▶ _What is needed_:
The entries that follow include a run beginning at the line with "The categorical angular" and ending at the line with "frequency feels intrinsic]"; restate that run word for word and leave the rest out.
┌────────
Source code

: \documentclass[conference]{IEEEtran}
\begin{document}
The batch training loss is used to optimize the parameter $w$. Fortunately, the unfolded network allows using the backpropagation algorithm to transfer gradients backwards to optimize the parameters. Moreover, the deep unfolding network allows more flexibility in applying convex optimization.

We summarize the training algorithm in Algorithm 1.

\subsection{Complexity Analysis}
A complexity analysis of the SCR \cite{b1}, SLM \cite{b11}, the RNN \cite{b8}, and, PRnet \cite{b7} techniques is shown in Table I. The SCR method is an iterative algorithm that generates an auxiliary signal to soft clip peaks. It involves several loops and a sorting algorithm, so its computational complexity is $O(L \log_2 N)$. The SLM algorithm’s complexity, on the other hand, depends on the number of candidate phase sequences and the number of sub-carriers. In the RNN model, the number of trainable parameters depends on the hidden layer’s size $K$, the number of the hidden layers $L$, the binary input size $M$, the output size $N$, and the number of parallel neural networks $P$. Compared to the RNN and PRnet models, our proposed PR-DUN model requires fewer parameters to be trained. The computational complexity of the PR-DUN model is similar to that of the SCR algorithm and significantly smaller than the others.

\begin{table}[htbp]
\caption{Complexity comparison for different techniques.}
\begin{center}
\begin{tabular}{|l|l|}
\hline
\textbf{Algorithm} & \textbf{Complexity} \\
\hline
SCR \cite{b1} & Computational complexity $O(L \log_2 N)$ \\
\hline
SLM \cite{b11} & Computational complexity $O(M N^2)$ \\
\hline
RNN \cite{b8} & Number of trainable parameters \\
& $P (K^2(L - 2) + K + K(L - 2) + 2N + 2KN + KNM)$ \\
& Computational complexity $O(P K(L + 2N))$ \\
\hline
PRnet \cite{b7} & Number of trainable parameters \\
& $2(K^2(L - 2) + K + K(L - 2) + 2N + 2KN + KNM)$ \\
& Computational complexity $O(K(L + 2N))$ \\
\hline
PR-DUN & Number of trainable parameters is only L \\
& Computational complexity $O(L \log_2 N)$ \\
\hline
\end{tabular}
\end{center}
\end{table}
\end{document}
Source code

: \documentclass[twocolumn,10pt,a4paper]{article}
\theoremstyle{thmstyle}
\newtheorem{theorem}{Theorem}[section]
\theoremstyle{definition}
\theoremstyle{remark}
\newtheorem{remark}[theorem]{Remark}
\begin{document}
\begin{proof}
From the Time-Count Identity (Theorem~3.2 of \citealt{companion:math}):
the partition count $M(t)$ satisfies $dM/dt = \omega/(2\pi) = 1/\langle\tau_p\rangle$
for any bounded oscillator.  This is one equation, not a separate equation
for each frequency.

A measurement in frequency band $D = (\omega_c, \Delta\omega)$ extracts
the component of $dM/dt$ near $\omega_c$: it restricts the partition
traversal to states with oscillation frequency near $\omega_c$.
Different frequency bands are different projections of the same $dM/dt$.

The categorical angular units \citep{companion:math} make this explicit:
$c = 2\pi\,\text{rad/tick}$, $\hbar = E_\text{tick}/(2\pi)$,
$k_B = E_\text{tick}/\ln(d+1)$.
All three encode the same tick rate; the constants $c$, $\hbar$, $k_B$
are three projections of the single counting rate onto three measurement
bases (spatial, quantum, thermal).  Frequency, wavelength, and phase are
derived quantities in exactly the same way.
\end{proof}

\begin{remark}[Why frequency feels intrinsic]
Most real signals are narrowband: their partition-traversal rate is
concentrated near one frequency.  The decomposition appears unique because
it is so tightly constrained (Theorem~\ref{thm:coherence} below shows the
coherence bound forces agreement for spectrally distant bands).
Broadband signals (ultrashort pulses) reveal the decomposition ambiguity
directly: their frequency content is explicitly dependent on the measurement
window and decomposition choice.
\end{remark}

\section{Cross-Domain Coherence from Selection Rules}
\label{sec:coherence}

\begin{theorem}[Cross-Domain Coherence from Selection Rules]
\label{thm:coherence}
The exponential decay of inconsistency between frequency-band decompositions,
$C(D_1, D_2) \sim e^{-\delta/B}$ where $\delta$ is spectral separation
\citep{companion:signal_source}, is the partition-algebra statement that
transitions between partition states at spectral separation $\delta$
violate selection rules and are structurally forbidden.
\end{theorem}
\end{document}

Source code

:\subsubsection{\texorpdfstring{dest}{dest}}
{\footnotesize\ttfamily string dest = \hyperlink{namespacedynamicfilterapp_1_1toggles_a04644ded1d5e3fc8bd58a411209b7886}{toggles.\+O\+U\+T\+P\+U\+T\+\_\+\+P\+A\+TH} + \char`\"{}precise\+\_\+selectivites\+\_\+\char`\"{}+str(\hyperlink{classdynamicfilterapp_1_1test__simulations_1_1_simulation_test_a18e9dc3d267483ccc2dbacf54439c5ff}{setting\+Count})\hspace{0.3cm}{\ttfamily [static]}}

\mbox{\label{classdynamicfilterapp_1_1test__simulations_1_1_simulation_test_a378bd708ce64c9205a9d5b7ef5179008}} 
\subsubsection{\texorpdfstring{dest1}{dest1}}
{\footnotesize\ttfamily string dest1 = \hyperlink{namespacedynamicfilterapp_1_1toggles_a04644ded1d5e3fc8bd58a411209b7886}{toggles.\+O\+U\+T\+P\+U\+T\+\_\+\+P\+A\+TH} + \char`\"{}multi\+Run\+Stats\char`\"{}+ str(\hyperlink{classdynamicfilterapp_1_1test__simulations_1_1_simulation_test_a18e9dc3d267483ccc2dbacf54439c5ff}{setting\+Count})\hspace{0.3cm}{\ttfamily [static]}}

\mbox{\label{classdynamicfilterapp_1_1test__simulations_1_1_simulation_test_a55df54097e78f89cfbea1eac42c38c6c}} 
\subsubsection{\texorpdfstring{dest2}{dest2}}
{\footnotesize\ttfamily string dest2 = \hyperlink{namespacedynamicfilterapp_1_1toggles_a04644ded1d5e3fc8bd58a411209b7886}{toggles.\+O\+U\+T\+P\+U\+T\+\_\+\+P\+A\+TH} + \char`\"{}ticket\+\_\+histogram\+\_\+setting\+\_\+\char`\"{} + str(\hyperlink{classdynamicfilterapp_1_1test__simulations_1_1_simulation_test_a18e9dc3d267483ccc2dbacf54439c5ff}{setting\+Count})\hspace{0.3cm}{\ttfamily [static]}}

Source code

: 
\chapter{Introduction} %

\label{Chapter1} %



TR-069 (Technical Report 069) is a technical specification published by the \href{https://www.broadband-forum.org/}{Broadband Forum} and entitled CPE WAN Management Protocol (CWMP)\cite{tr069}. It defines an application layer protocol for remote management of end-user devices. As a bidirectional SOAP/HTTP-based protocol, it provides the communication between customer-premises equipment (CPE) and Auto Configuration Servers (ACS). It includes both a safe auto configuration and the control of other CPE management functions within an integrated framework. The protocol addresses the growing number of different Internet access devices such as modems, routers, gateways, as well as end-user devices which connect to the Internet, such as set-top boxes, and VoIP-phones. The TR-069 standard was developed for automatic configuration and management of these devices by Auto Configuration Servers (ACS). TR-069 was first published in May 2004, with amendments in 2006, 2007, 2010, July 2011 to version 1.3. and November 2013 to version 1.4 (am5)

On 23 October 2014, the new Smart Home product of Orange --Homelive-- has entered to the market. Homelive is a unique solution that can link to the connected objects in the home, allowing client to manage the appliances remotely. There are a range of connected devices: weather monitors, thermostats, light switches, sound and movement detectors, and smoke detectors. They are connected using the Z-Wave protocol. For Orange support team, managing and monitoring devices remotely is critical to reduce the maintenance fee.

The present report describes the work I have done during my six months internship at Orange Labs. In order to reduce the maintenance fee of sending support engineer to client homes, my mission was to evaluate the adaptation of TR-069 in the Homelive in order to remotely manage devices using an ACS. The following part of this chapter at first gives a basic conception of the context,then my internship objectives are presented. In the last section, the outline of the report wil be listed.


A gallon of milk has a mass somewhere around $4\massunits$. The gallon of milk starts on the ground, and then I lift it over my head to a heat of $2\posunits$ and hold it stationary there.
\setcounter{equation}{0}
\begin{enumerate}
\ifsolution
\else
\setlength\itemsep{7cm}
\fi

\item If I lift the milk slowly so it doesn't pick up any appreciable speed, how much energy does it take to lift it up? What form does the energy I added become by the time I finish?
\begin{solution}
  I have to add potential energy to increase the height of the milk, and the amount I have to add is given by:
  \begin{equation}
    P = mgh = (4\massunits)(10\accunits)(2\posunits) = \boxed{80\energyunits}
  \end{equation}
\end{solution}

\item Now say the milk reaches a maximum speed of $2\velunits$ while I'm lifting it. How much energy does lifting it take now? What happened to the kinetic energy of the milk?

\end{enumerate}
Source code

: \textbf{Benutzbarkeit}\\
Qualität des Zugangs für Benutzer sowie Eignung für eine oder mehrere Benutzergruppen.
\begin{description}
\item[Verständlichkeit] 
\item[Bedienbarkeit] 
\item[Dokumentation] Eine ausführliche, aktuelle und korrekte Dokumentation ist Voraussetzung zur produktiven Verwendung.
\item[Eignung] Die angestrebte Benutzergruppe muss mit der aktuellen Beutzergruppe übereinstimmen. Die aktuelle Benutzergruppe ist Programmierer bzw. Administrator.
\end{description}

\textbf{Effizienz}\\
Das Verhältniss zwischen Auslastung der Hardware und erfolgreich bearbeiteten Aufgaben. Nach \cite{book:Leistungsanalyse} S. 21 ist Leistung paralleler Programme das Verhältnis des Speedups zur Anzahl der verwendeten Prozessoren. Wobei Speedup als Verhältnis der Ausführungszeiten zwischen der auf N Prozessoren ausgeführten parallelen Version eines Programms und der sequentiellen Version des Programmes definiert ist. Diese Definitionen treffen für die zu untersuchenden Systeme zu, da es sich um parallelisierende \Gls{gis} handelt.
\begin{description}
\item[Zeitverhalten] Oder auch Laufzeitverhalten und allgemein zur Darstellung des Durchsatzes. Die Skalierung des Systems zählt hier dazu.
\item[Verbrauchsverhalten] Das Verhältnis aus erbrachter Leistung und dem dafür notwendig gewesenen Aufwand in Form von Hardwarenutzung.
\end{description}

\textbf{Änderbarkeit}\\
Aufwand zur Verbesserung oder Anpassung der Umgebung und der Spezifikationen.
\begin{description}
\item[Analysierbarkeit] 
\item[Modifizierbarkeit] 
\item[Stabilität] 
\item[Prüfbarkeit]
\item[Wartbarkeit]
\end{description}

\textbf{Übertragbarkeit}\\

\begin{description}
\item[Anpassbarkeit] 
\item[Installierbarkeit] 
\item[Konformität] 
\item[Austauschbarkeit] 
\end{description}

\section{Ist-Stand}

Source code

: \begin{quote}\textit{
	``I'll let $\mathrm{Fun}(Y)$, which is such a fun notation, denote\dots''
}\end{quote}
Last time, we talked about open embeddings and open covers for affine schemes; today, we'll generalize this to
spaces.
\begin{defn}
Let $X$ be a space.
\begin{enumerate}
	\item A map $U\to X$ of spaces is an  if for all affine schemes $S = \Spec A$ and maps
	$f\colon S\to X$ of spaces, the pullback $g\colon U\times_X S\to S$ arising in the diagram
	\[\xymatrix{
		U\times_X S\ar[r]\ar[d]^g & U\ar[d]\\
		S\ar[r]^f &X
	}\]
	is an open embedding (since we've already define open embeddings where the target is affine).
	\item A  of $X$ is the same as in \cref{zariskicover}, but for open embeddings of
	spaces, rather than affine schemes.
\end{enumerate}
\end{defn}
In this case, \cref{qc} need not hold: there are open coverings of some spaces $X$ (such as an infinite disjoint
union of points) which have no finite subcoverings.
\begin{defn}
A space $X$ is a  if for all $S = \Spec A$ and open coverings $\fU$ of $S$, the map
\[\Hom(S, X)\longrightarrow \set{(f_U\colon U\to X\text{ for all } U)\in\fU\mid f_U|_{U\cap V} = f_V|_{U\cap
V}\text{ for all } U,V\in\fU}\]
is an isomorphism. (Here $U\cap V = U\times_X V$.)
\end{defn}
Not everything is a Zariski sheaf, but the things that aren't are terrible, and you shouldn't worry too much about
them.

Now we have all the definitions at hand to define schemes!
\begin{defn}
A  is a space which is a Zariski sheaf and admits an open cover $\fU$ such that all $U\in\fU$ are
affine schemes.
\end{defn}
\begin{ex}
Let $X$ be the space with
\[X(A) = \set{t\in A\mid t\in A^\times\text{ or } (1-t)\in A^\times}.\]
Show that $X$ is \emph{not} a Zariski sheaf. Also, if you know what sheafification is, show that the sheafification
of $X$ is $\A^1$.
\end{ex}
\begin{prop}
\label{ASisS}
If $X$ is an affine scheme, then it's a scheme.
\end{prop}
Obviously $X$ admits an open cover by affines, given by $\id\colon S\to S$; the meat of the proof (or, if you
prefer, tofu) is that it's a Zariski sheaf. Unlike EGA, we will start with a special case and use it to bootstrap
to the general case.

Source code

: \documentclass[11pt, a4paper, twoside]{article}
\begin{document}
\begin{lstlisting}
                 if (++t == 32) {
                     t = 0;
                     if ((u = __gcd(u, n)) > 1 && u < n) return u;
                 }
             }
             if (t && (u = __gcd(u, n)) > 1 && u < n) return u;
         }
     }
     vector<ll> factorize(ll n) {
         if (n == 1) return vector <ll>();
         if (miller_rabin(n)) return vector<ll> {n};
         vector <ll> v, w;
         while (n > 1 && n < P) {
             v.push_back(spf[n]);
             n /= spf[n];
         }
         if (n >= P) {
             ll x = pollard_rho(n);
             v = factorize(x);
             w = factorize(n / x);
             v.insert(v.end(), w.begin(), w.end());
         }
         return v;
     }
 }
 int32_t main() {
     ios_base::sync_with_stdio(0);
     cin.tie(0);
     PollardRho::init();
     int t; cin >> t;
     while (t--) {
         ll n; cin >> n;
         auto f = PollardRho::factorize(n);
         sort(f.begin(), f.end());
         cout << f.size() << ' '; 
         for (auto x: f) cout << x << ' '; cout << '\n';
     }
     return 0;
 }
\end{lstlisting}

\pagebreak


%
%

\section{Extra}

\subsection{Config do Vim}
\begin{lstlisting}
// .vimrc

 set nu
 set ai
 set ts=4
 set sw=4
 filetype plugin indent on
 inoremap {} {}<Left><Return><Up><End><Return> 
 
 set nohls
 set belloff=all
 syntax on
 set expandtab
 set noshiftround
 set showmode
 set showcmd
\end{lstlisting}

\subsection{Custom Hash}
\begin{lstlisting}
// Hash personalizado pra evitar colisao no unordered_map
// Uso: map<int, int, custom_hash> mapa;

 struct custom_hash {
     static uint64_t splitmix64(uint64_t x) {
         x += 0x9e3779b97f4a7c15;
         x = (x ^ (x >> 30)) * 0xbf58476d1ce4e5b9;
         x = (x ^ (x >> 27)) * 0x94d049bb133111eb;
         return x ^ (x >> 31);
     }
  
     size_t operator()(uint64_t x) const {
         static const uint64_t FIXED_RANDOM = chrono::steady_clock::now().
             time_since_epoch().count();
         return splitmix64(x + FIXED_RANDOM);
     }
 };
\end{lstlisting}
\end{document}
└────────
▶ _Reply to the task_:
The categorical angular units \citep{companion:math} make this explicit:
$c = 2\pi\,\text{rad/tick}$, $\hbar = E_\text{tick}/(2\pi)$,
$k_B = E_\text{tick}/\ln(d+1)$.
All three encode the same tick rate; the constants $c$, $\hbar$, $k_B$
are three projections of the single counting rate onto three measurement
bases (spatial, quantum, thermal).  Frequency, wavelength, and phase are
derived quantities in exactly the same way.
\end{proof}

\begin{remark}[Why frequency feels intrinsic]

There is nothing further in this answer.